NEW YORK — Designer Elie Tahari last week submitted his bid for Barneys New York, according to sources.

Although Tahari had been searching for a partner, sources said he elected to “go on his own.” Tahari’s bid, which one source referred to as “substantial,” is said to be in the $400 million range.

A bid at this stage, with “highest and best offers” to be put on the table, means Tahari already has secured commitment letters from lenders. Tahari has been eager to buy Barneys for some time, having made a substantial initial bid in the early fall to propel him into second-round consideration, sources said. Tahari is one of the few nonfinancial buyers to have made it to the second round and beyond.

Dickson Concepts looked at Barneys and passed on making a bid, as did Hong Kong-based retailer Lane Crawford. As for U.S. retailers, Federated Department Stores has elected to focus on converting its stores to the Macy’s nameplate, while high-end specialty chain Neiman Marcus Group also walked away from any deal but is reportedly watching on the sidelines to see who may be bidding, as well as discern the amount of each bid. While it likely would be too late for any other bids — the process is expected to close this week — one investment banker said: “Anything can happen at this stage of the bidding, especially when someone comes in with a high offer that is legitimate and secured with financing in place.”

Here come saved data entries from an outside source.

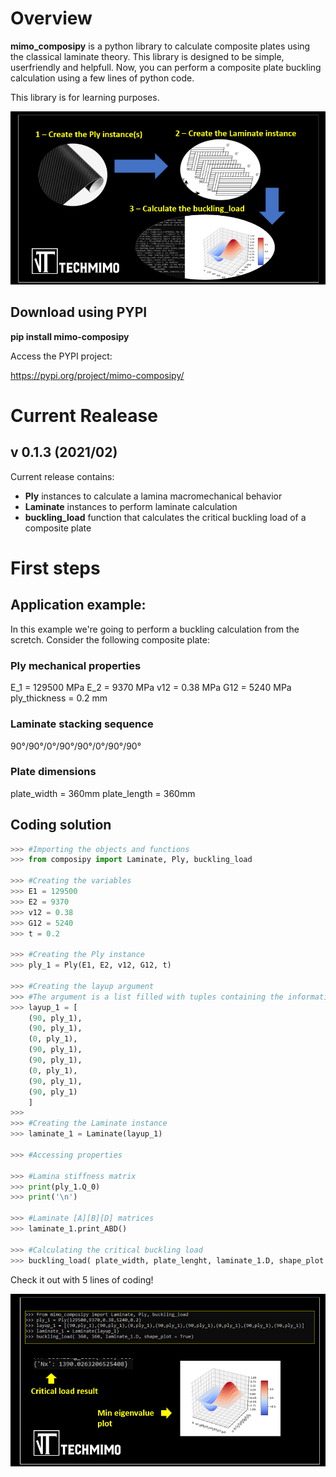 # Overview

**mimo_composipy** is a python library to calculate composite plates using the classical laminate theory. This library is designed to be simple, userfriendly and helpfull.
Now, you can perform a composite plate buckling calculation using a few lines of python code.

This library is for learning purposes. 

![Esquema](images/Divulgacao_composipy.PNG)

## Download using PYPI

**pip install mimo-composipy**

Access the PYPI project:

https://pypi.org/project/mimo-composipy/





# Current Realease

## v 0.1.3 (2021/02)

Current release contains:

- **Ply** instances to calculate a lamina macromechanical behavior
- **Laminate** instances to perform laminate calculation
- **buckling_load** function that calculates the critical buckling load of a composite plate


# First steps

## Application example:
In this example we're going to perform a buckling calculation from the scretch. Consider the following composite plate:

### Ply mechanical properties

E_1 = 129500 MPa
E_2 = 9370 MPa
v12 = 0.38 MPa
G12 = 5240 MPa
ply_thickness = 0.2 mm

### Laminate stacking sequence
90°/90°/0°/90°/90°/0°/90°/90°

### Plate dimensions
plate_width = 360mm
plate_length = 360mm


## Coding solution
```python
>>> #Importing the objects and functions
>>> from composipy import Laminate, Ply, buckling_load

>>> #Creating the variables
>>> E1 = 129500
>>> E2 = 9370
>>> v12 = 0.38
>>> G12 = 5240
>>> t = 0.2

>>> #Creating the Ply instance
>>> ply_1 = Ply(E1, E2, v12, G12, t)

>>> #Creating the layup argument
>>> #The argument is a list filled with tuples containing the information
>>> layup_1 = [
    (90, ply_1),
    (90, ply_1),
    (0, ply_1),
    (90, ply_1),
    (90, ply_1),
    (0, ply_1),
    (90, ply_1),
    (90, ply_1)
    ]
>>>
>>> #Creating the Laminate instance
>>> laminate_1 = Laminate(layup_1)

>>> #Accessing properties

>>> #Lamina stiffness matrix
>>> print(ply_1.Q_0)
>>> print('\n')

>>> #Laminate [A][B][D] matrices
>>> laminate_1.print_ABD()

>>> #Calculating the critical buckling load
>>> buckling_load( plate_width, plate_lenght, laminate_1.D, shape_plot = False , eig = False)
```

Check it out with 5 lines of coding!

![Esquema](images/Exemplo_composipy.PNG)


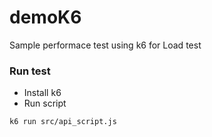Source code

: # demoK6
Sample performace test using k6 for Load test

### Run test 
* Install k6
* Run script 
```
k6 run src/api_script.js 
```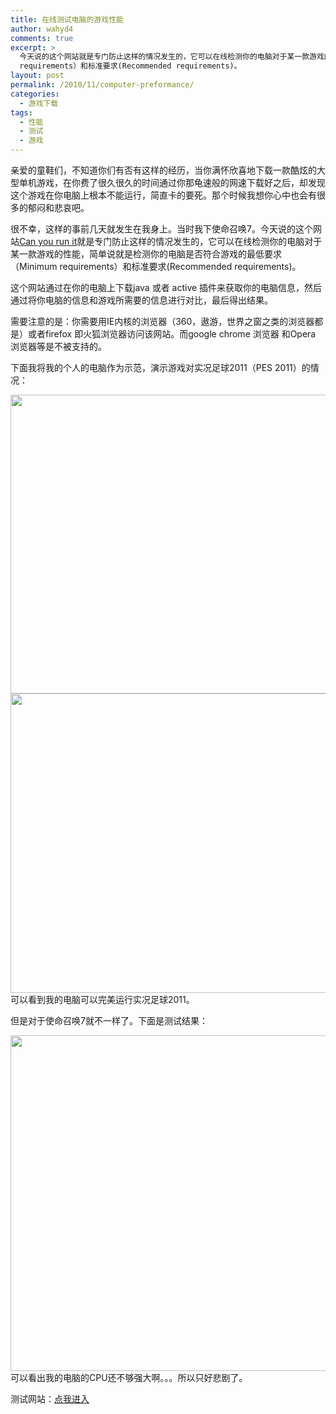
 ```yaml
---
title: 在线测试电脑的游戏性能
author: wahyd4
comments: true
excerpt: >
  今天说的这个网站就是专门防止这样的情况发生的，它可以在线检测你的电脑对于某一款游戏的性能，简单说就是检测你的电脑是否符合游戏的最低要求（Minimum
  requirements）和标准要求(Recommended requirements)。
layout: post
permalink: /2010/11/computer-preformance/
categories:
  - 游戏下载
tags:
  - 性能
  - 测试
  - 游戏
---
```

亲爱的童鞋们，不知道你们有否有这样的经历，当你满怀欣喜地下载一款酷炫的大型单机游戏，在你费了很久很久的时间通过你那龟速般的网速下载好之后，却发现这个游戏在你电脑上根本不能运行，简直卡的要死。那个时候我想你心中也会有很多的郁闷和悲哀吧。

很不幸，这样的事前几天就发生在我身上。当时我下使命召唤7。今天说的这个网站<a href="http://cyri.systemrequirementslab.com/CYRI/" target="_blank">Can you run it</a>就是专门防止这样的情况发生的，它可以在线检测你的电脑对于某一款游戏的性能，简单说就是检测你的电脑是否符合游戏的最低要求（Minimum requirements）和标准要求(Recommended requirements)。

这个网站通过在你的电脑上下载java 或者 active 插件来获取你的电脑信息，然后通过将你电脑的信息和游戏所需要的信息进行对比，最后得出结果。

需要注意的是：你需要用IE内核的浏览器（360，遨游，世界之窗之类的浏览器都是）或者firefox 即火狐浏览器访问该网站。而google chrome 浏览器 和Opera 浏览器等是不被支持的。

下面我将我的个人的电脑作为示范，演示游戏对实况足球2011（PES 2011）的情况：

[<img class="aligncenter size-full wp-image-861" title="11-17-1_conew1" src="/images/2010/11/11-17-1_conew1.jpg" alt="" width="600" height="478" />][1][<img class="aligncenter size-full wp-image-862" title="11-17-2_conew1" src="/images/2010/11/11-17-2_conew1.jpg" alt="" width="601" height="479" />][2]可以看到我的电脑可以完美运行实况足球2011。

但是对于使命召唤7就不一样了。下面是测试结果：

[<img class="aligncenter size-full wp-image-863" title="11-17-3_conew1" src="/images/2010/11/11-17-3_conew1.jpg" alt="" width="600" height="537" />][3]可以看出我的电脑的CPU还不够强大啊。。。所以只好悲剧了。

测试网站：<a href="http://cyri.systemrequirementslab.com/CYRI/" target="_blank">点我进入</a>

 [1]: /images/2010/11/11-17-1_conew1.jpg
 [2]: /images/2010/11/11-17-2_conew1.jpg
 [3]: /images/2010/11/11-17-3_conew1.jpg
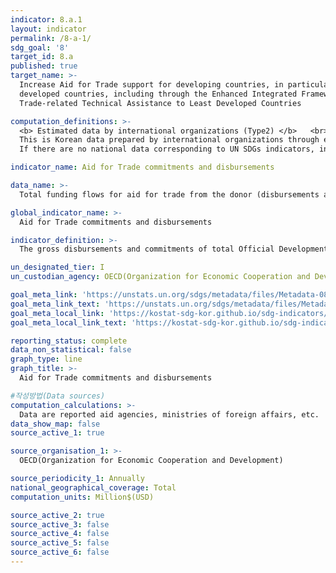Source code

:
 ```yaml
---
indicator: 8.a.1
layout: indicator
permalink: /8-a-1/
sdg_goal: '8'
target_id: 8.a
published: true
target_name: >-
  Increase Aid for Trade support for developing countries, in particular least
  developed countries, including through the Enhanced Integrated Framework for
  Trade-related Technical Assistance to Least Developed Countries

computation_definitions: >-
  <b> Estimated data by international organizations (Type2) </b>   <br>
  This is Korean data prepared by international organizations through estimation and modeling. <br>
  If there are no national data corresponding to UN SDGs indicators, international data are available for monitoring.

indicator_name: Aid for Trade commitments and disbursements

data_name: >-
  Total funding flows for aid for trade from the donor (disbursements and commitments)

global_indicator_name: >-
  Aid for Trade commitments and disbursements

indicator_definition: >-
  The gross disbursements and commitments of total Official Development Assistance (ODA) from all donors for aid for trade. 

un_designated_tier: I
un_custodian_agency: OECD(Organization for Economic Cooperation and Development)

goal_meta_link: 'https://unstats.un.org/sdgs/metadata/files/Metadata-08-0A-01.pdf'
goal_meta_link_text: 'https://unstats.un.org/sdgs/metadata/files/Metadata-08-0A-01.pdf'
goal_meta_local_link: 'https://kostat-sdg-kor.github.io/sdg-indicators/public/data/Metadata-08-0A-01_ENG.pdf'
goal_meta_local_link_text: 'https://kostat-sdg-kor.github.io/sdg-indicators/public/data/Metadata-08-0A-01_ENG.pdf'

reporting_status: complete
data_non_statistical: false
graph_type: line
graph_title: >-
  Aid for Trade commitments and disbursements

#작성방법(Data sources)
computation_calculations: >-
  Data are reported aid agencies, ministries of foreign affairs, etc.
data_show_map: false
source_active_1: true

source_organisation_1: >- 
  OECD(Organization for Economic Cooperation and Development)

source_periodicity_1: Annually 
national_geographical_coverage: Total
computation_units: Million$(USD)

source_active_2: true
source_active_3: false
source_active_4: false
source_active_5: false
source_active_6: false
---
```

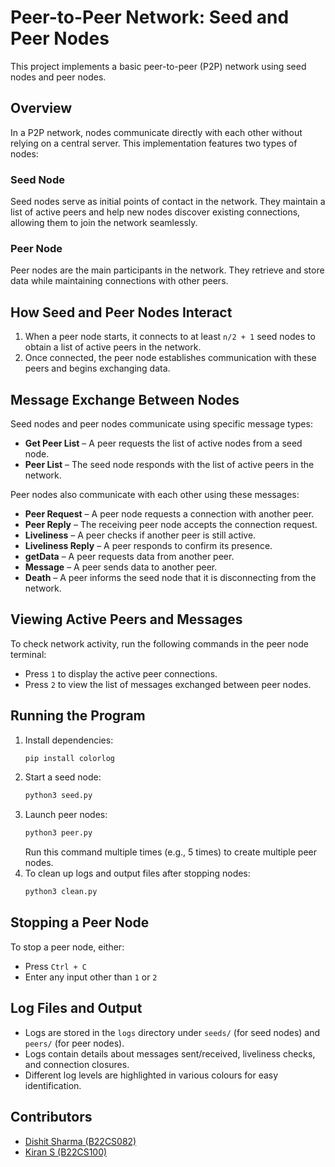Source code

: # Peer-to-Peer Network: Seed and Peer Nodes

This project implements a basic peer-to-peer (P2P) network using seed nodes and peer nodes.

## Overview

In a P2P network, nodes communicate directly with each other without relying on a central server. This implementation features two types of nodes:

### Seed Node

Seed nodes serve as initial points of contact in the network. They maintain a list of active peers and help new nodes discover existing connections, allowing them to join the network seamlessly.

### Peer Node

Peer nodes are the main participants in the network. They retrieve and store data while maintaining connections with other peers.

## How Seed and Peer Nodes Interact

1. When a peer node starts, it connects to at least `n/2 + 1` seed nodes to obtain a list of active peers in the network.
2. Once connected, the peer node establishes communication with these peers and begins exchanging data.

## Message Exchange Between Nodes

Seed nodes and peer nodes communicate using specific message types:

- **Get Peer List** – A peer requests the list of active nodes from a seed node.
- **Peer List** – The seed node responds with the list of active peers in the network.

Peer nodes also communicate with each other using these messages:

- **Peer Request** – A peer node requests a connection with another peer.
- **Peer Reply** – The receiving peer node accepts the connection request.
- **Liveliness** – A peer checks if another peer is still active.
- **Liveliness Reply** – A peer responds to confirm its presence.
- **getData** – A peer requests data from another peer.
- **Message** – A peer sends data to another peer.
- **Death** – A peer informs the seed node that it is disconnecting from the network.

## Viewing Active Peers and Messages

To check network activity, run the following commands in the peer node terminal:

- Press `1` to display the active peer connections.
- Press `2` to view the list of messages exchanged between peer nodes.

## Running the Program

1. Install dependencies:
   ```sh
   pip install colorlog
   ```
2. Start a seed node:
   ```sh
   python3 seed.py
   ```
3. Launch peer nodes:
   ```sh
   python3 peer.py
   ```
   Run this command multiple times (e.g., 5 times) to create multiple peer nodes.
4. To clean up logs and output files after stopping nodes:
   ```sh
   python3 clean.py
   ```

## Stopping a Peer Node

To stop a peer node, either:

- Press `Ctrl + C`
- Enter any input other than `1` or `2`

## Log Files and Output

- Logs are stored in the `logs` directory under `seeds/` (for seed nodes) and `peers/` (for peer nodes).
- Logs contain details about messages sent/received, liveliness checks, and connection closures.
- Different log levels are highlighted in various colours for easy identification.

## Contributors

- [Dishit Sharma (B22CS082)](https://github.com/sharmajii7)
- [Kiran S (B22CS100)](https://github.com/Kiran-velan)
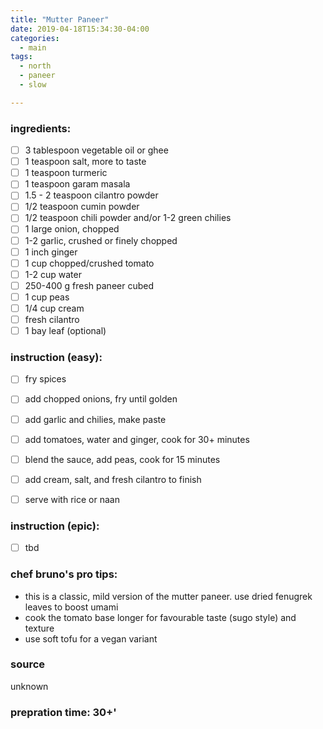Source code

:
 ```yaml
---
title: "Mutter Paneer"
date: 2019-04-18T15:34:30-04:00
categories:
  - main 
tags:
  - north
  - paneer
  - slow

---
```


### ingredients:

- [ ] 3 tablespoon vegetable oil or ghee
- [ ] 1 teaspoon salt, more to taste
- [ ] 1 teaspoon turmeric
- [ ] 1 teaspoon garam masala
- [ ] 1.5 - 2 teaspoon cilantro powder
- [ ] 1/2 teaspoon cumin powder
- [ ] 1/2 teaspoon chili powder and/or 1-2 green chilies
- [ ] 1 large onion, chopped
- [ ] 1-2 garlic, crushed or finely chopped
- [ ] 1 inch ginger
- [ ] 1 cup chopped/crushed tomato
- [ ] 1-2 cup water
- [ ] 250-400 g fresh paneer cubed
- [ ] 1 cup peas
- [ ] 1/4 cup cream 
- [ ] fresh cilantro
- [ ] 1 bay leaf (optional)

### instruction (easy):
- [ ] fry spices
- [ ] add chopped onions, fry until golden
- [ ] add garlic and chilies, make paste
- [ ] add tomatoes, water and ginger, cook for 30+ minutes
- [ ] blend the sauce, add peas, cook for 15 minutes
- [ ] add cream, salt, and fresh cilantro to finish
- [ ] serve with rice or naan


### instruction (epic):
- [ ] tbd


### chef bruno's pro tips:

- this is a classic, mild version of the mutter paneer. use dried fenugrek leaves to boost umami
- cook the tomato base longer for favourable taste (sugo style) and texture
- use soft tofu for a vegan variant

### source

unknown

### prepration time: 30+'

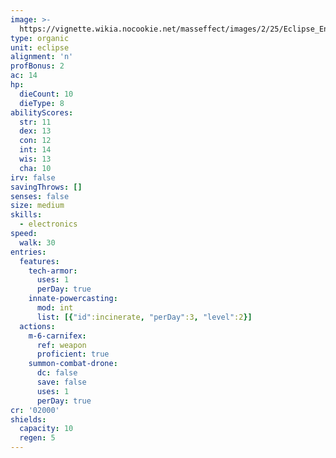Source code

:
 ```yaml
---
image: >-
  https://vignette.wikia.nocookie.net/masseffect/images/2/25/Eclipse_Engineer.png/revision/latest?cb=20100625014624
type: organic
unit: eclipse
alignment: 'n'
profBonus: 2
ac: 14
hp:
  dieCount: 10
  dieType: 8
abilityScores:
  str: 11
  dex: 13
  con: 12
  int: 14
  wis: 13
  cha: 10
irv: false
savingThrows: []
senses: false
size: medium
skills:
  - electronics
speed:
  walk: 30
entries:
  features:
    tech-armor:
      uses: 1
      perDay: true
    innate-powercasting:
      mod: int
      list: [{"id":incinerate, "perDay":3, "level":2}]
  actions:
    m-6-carnifex:
      ref: weapon
      proficient: true
    summon-combat-drone:
      dc: false
      save: false
      uses: 1
      perDay: true
cr: '02000'
shields:
  capacity: 10
  regen: 5
---
```

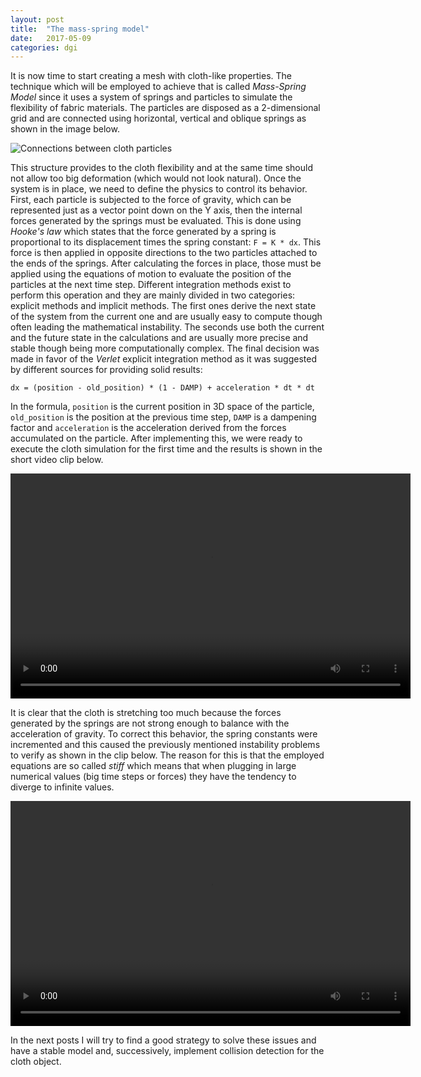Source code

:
 ```yaml
---
layout: post
title:  "The mass-spring model"
date:   2017-05-09
categories: dgi
---
```


It is now time to start creating a mesh with cloth-like properties. The technique which will be employed to achieve that is called _Mass-Spring Model_ since it uses a system of springs and particles to simulate the flexibility of fabric materials. The particles are disposed as a 2-dimensional grid and are connected using horizontal, vertical and oblique springs as shown in the image below.

![Connections between cloth particles]({{site.images}}/mass_spring_connection.png)

This structure provides to the cloth flexibility and at the same time should not allow too big deformation (which would not look natural). Once the system is in place, we need to define the physics to control its behavior. First, each particle is subjected to the force of gravity, which can be represented just as a vector point down on the Y axis, then the internal forces generated by the springs must be evaluated. This is done using _Hooke's law_ which states that the force generated by a spring is proportional to its displacement times the spring constant: `F = K * dx`. This force is then applied in opposite directions to the two particles attached to the ends of the springs.
After calculating the forces in place, those must be applied using the equations of motion to evaluate the position of the particles at the next time step. Different integration methods exist to perform this operation and they are mainly divided in two categories: explicit methods and implicit methods. The first ones derive the next state of the system from the current one and are usually easy to compute though often leading the mathematical instability. The seconds use both the current and the future state in the calculations and are usually more precise and stable though being more computationally complex. The final decision was made in favor of the _Verlet_ explicit integration method as it was suggested by different sources for providing solid results:

```
dx = (position - old_position) * (1 - DAMP) + acceleration * dt * dt
```

In the formula, `position` is the current position in 3D space of the particle, `old_position` is the position at the previous time step, `DAMP` is a dampening factor and `acceleration` is the acceleration derived from the forces accumulated on the particle. After implementing this, we were ready to execute the cloth simulation for the first time and the results is shown in the short video clip below.

<video width="640" height="360" controls>
  <source src="{{site.videos}}/weak_springs.mp4" type="video/mp4">
</video>

It is clear that the cloth is stretching too much because the forces generated by the springs are not strong enough to balance with the acceleration of gravity. To correct this behavior, the spring constants were incremented and this caused the previously mentioned instability problems to verify as shown in the clip below. The reason for this is that the employed equations are so called _stiff_ which means that when plugging in large numerical values (big time steps or forces) they have the tendency to diverge to infinite values.

<video width="640" height="360" controls>
  <source src="{{site.videos}}/stiff_springs.mp4" type="video/mp4">
</video>

In the next posts I will try to find a good strategy to solve these issues and have a stable model and, successively, implement collision detection for the cloth object.
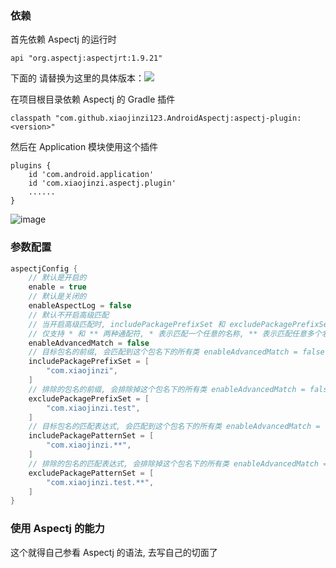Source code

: ### 依赖

首先依赖 Aspectj 的运行时
```
api "org.aspectj:aspectjrt:1.9.21"
```

下面的 <version> 请替换为这里的具体版本：[![](https://jitpack.io/v/xiaojinzi123/AndroidAspectj.svg)](https://jitpack.io/#xiaojinzi123/AndroidAspectj)

在项目根目录依赖 Aspectj 的 Gradle 插件

```
classpath "com.github.xiaojinzi123.AndroidAspectj:aspectj-plugin:<version>"
```

然后在 Application 模块使用这个插件

```
plugins {
    id 'com.android.application'
    id 'com.xiaojinzi.aspectj.plugin'
    ......
}
```

![image](https://github.com/xiaojinzi123/AndroidAspectj/assets/12975743/36255505-8847-4a11-89da-45393987686b)

### 参数配置

```Groovy
aspectjConfig {
    // 默认是开启的
    enable = true
    // 默认是关闭的
    enableAspectLog = false
    // 默认不开启高级匹配
    // 当开启高级匹配时, includePackagePrefixSet 和 excludePackagePrefixSet 就不生效了
    // 仅支持 * 和 ** 两种通配符, * 表示匹配一个任意的名称, ** 表示匹配任意多个名称
    enableAdvancedMatch = false
    // 目标包名的前缀, 会匹配到这个包名下的所有类 enableAdvancedMatch = false 时生效
    includePackagePrefixSet = [
        "com.xiaojinzi",
    ]
    // 排除的包名的前缀, 会排除掉这个包名下的所有类 enableAdvancedMatch = false 时生效
    excludePackagePrefixSet = [
        "com.xiaojinzi.test",
    ]
    // 目标包名的匹配表达式, 会匹配到这个包名下的所有类 enableAdvancedMatch = true 时生效
    includePackagePatternSet = [
        "com.xiaojinzi.**",
    ]
    // 排除的包名的匹配表达式, 会排除掉这个包名下的所有类 enableAdvancedMatch = true 时生效
    excludePackagePatternSet = [
        "com.xiaojinzi.test.**",
    ]
}
```

### 使用 Aspectj 的能力

这个就得自己参看 Aspectj 的语法, 去写自己的切面了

On the financial side, firms such as Vestar Capital Partners and Freeman Spogli & Co. also decided not to make a run at Barneys for their next deal. One problem, observed an investment banker, is that “Barneys is high-priced for many of these financial firms, and for them, there appears to be limited potential for growing the freestanding stores and its Co-op concept.”

Barneys wouldn’t be the usual investment for Bear Stearns’ merchant banking group — it likes to build retail operations that are cast-offs from the parent firm, such as New York & Co. and Aeropostale, both successful deals in the past — but it is possible it could join forces with another firm, such as Triac. The merchant banking group is the private investment arm of Bear Stearns and a source said Gregory Shaia, who joined the Bear Stearns’ investment banking group in August after a stint at Citigroup, has been working on putting together financing for Triac in a Barneys bid. He also has experience in deals connected to retail and apparel. One avenue of financing would be the private equity group at his own firm, a banker at a competing firm said.